Marie-Jo Lafontaine at Von Lintel - Brief Article

Art in America, April, 2002 by Nancy Princenthal

From Fragonard's ancien regime frolickers to fin de siecle Paris (as personified, for instance, by Nicole Kidman in Moulin Rouge) to Gilded Age New York (see showgirl Evelyn Nesbit, over whom millionaire Harry K. Thaw killed architect Stanford White) and beyond, the girl on the swing was once an inescapable symbol of sexuality: loose, free, high-flying, fast, as well as innocent, girlish, vulnerable, unattainable. All such precedents are relevant to Marie-Jo Lafontaine's seven-minute black-and-white video installation The Swing.

Projected on either side of a single, freestanding wall installed in the middle of the gallery (in a 1999 Jeu de Paume installation, the footage was shown on a ring of 15 monitors), the video features a young girl flying back and forth, her swing dipping in and out of the frame, or whirling in a tight circle. Head thrown back, long blonde hair whipping around her face, legs pumping, her dress billowing and riding up her thighs, the child (actually, she is an amalgam of three different girls, none older than six) at times looks unmistakably adult, and erotic. At others times, as when her bare feet dangle limply, or when the soundtrack consists only of amplified, heavy breathing, the mood is plainly ominous. When a waltz briefly plays, it shifts to less complicated romanticism; when her little feet hit the ground, running gleefully, there is a breathless joy that again verges on fear. Like all of Lafontaine's work, The Swing was impelled in part by a news story, in this case an appalling wave of pedophilia committed by public officials in Brussels, where the artist lives.
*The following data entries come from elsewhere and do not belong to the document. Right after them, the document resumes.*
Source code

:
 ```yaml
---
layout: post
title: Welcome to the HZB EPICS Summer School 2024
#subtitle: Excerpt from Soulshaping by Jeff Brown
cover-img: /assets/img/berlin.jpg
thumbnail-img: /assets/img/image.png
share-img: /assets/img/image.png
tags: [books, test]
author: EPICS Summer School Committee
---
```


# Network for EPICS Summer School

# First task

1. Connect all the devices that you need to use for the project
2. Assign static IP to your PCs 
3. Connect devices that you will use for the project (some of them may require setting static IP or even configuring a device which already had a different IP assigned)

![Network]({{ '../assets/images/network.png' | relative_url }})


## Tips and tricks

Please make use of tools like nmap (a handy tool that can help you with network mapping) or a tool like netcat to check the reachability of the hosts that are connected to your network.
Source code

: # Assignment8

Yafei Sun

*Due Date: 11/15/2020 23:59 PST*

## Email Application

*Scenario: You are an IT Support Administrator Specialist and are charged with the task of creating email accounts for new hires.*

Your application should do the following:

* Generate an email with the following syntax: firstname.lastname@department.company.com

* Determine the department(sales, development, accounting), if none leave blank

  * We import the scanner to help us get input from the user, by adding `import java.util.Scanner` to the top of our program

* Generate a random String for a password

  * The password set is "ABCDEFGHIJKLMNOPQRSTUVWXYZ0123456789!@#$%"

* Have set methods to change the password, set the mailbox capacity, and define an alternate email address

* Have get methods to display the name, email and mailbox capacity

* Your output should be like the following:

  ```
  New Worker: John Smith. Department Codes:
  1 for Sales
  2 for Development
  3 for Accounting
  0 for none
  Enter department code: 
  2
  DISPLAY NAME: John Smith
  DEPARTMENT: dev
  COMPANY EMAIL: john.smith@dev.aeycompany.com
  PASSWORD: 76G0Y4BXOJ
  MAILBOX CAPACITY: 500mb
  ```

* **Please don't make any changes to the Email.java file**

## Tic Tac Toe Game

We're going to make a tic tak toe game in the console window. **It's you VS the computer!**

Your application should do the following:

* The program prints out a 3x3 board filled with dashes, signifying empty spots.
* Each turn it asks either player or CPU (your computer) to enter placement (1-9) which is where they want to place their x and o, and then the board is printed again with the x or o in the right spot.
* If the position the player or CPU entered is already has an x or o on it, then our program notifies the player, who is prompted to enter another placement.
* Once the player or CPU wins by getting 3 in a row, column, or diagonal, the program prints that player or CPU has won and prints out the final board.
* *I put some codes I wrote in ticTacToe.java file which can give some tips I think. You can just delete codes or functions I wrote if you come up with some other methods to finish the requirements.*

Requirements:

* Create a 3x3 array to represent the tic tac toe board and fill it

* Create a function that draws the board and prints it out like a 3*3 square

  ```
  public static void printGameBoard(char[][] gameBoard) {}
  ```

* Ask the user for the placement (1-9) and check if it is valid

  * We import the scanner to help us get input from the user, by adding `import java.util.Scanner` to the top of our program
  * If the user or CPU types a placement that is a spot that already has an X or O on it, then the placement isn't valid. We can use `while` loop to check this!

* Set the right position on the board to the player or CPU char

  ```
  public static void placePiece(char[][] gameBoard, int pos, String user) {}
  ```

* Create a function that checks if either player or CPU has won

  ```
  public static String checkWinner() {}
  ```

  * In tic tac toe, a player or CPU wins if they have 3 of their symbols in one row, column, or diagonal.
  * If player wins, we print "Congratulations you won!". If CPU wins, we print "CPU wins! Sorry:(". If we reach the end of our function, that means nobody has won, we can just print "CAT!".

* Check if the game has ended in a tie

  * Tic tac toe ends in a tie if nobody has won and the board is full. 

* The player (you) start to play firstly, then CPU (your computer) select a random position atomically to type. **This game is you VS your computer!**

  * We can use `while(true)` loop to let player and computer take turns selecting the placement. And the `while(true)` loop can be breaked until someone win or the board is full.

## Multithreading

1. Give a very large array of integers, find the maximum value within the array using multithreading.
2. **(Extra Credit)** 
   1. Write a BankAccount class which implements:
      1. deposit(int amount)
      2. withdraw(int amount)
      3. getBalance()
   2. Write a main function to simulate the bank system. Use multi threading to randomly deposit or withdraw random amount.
The topical impetus for a group of photographs that accompanied The Swing was the less sensational but nonetheless deeply disturbing (to some) advent of genetically modified crops. Called Lost Paradise (as was this show), the photographs feature opulently enhanced flowers, their colors souped up to impossible shades of red and purple, their natural profusion exaggerated by super-imposition. Vernal and festive but overripe, and as evocative in their way as The Swing, the photos are set in heavy black frames sometimes augmented by painted panels and/or joined, in twos and fours, into vaguely altarpiecelike arrangements.

Some of this may feel a little familiar. Other artists (for example Fischli and Weiss, and L.C. Armstrong) have lately been using similar flower imagery, and photography that takes not-quite-innocent girls as its subject is currently epidemic. But Lafontaine is no newcomer; she has been working with children and young adolescents for years, and has been making video installations since the late 1970s. The complexity of her work distinguishes it from that of many of her peers (and successors), as does its sense of context, both current and historical. The dance-hall era from which the symbolism of The Swing partly derives is Freud's, too, and the associative significance of the flower photos depends, in large measure, on a Freudian reading of the natural world so deeply internalized we hardly notice it. Lafontaine holds our attention long enough, and perplexingly enough, that these are only a few of the generally tacit connections given voice.